American conservationist (1887–1972)

Irvin Talton Quinn (January 13, 1887 - February 5, 1972) was an American conservationist who served as game commissioner of Alabama and Virginia and was one of the founders of the National Wildlife Federation.

I.T. Quinn was born in Belgreen, Alabama on January 13, 1887. He was educated at the Sixth District Agricultural School in Hamilton, Alabama and at the Alabama Polytechnic Institute, receiving a Bachelor of Science from the latter school in 1913. After graduation, he served as principal of Clarke County High School in Grove Hill from 1913 to 1914, and Lee County High School in Auburn, Alabama from 1914 to 1915. Quinn worked with the Alabama Extension Service in Montgomery County from 1915 through 1918, supervised the Division of Fertilizers of the Alabama State Department of Agriculture from 1919 to 1920, and directed county agents in northern Alabama for the United States Department of Agriculture from 1921 to 1922.

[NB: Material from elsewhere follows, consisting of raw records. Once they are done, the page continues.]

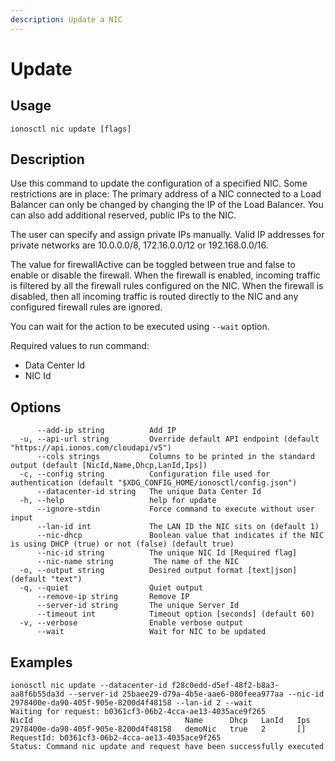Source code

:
 ```yaml
---
description: Update a NIC
---
```


# Update

## Usage

```text
ionosctl nic update [flags]
```

## Description

Use this command to update the configuration of a specified NIC. Some restrictions are in place:
The primary address of a NIC connected to a Load Balancer can only be changed by changing the IP of the Load Balancer. 
You can also add additional reserved, public IPs to the NIC.

The user can specify and assign private IPs manually. Valid IP addresses for private networks are 10.0.0.0/8, 172.16.0.0/12 or 192.168.0.0/16.

The value for firewallActive can be toggled between true and false to enable or disable the firewall. When the firewall is enabled, incoming traffic is filtered by all the firewall rules configured on the NIC. 
When the firewall is disabled, then all incoming traffic is routed directly to the NIC and any configured firewall rules are ignored.

You can wait for the action to be executed using `--wait` option.

Required values to run command:
- Data Center Id
- NIC Id

## Options

```text
      --add-ip string          Add IP
  -u, --api-url string         Override default API endpoint (default "https://api.ionos.com/cloudapi/v5")
      --cols strings           Columns to be printed in the standard output (default [NicId,Name,Dhcp,LanId,Ips])
  -c, --config string          Configuration file used for authentication (default "$XDG_CONFIG_HOME/ionosctl/config.json")
      --datacenter-id string   The unique Data Center Id
  -h, --help                   help for update
      --ignore-stdin           Force command to execute without user input
      --lan-id int             The LAN ID the NIC sits on (default 1)
      --nic-dhcp               Boolean value that indicates if the NIC is using DHCP (true) or not (false) (default true)
      --nic-id string          The unique NIC Id [Required flag]
      --nic-name string        	The name of the NIC
  -o, --output string          Desired output format [text|json] (default "text")
  -q, --quiet                  Quiet output
      --remove-ip string       Remove IP
      --server-id string       The unique Server Id
      --timeout int            Timeout option [seconds] (default 60)
  -v, --verbose                Enable verbose output
      --wait                   Wait for NIC to be updated
```

## Examples

```text
ionosctl nic update --datacenter-id f28c0edd-d5ef-48f2-b8a3-aa8f6b55da3d --server-id 25baee29-d79a-4b5e-aae6-080feea977aa --nic-id 2978400e-da90-405f-905e-8200d4f48158 --lan-id 2 --wait 
Waiting for request: b0361cf3-06b2-4cca-ae13-4035ace9f265
NicId                                  Name      Dhcp   LanId   Ips
2978400e-da90-405f-905e-8200d4f48158   demoNic   true   2       []
RequestId: b0361cf3-06b2-4cca-ae13-4035ace9f265
Status: Command nic update and request have been successfully executed
```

Quinn was appointed to the post of Conservation Commissioner of Alabama in February 1922 by Governor Thomas Kilby, replacing John H. Wallace Jr., who died in office. He was re-elected as Commissioner of Game and Fisheries in 1930. As Alabama game commissioner, Quinn rebuilt a wildlife population which had been virtually eliminated by poor conservation practices in the late 19th and early 20th centuries. Immediately upon assuming office, Quinn hired a force of game wardens, Alabama's first. Due to this and other conservation practices instituted under Quinn's leadership, Alabama's whitetail deer population—which was on the brink of extinction in 1920 with fewer than 2,000 animals—rebounded, with deer found in forty-three of Alabama's sixty-seven counties by 1939. Quinn was also instrumental in the passage of the Migratory Bird Conservation Act in 1929 and its successor law, the 1934 Migratory Bird Hunting Stamp Act, or Duck Stamp Act. He also instituted the annual Alabama Deep Sea Fishing Rodeo near Dauphin Island.

In February 1936, Quinn attended the North American Wildlife Conference in St. Louis, where he chaired the committee which created the National Wildlife Federation (then the General Wildlife Federation), and was subsequently elected that body's vice president. In 1939, he began to serve as director of public relations for the Federation. By 1947, Quinn had become executive director of the Virginia Commission of Game and Inland Fisheries. He served as executive director and executive secretary of that body until 1958, when he retired to Grove Hill, Alabama. Quinn died in Grove Hill on February 5, 1972.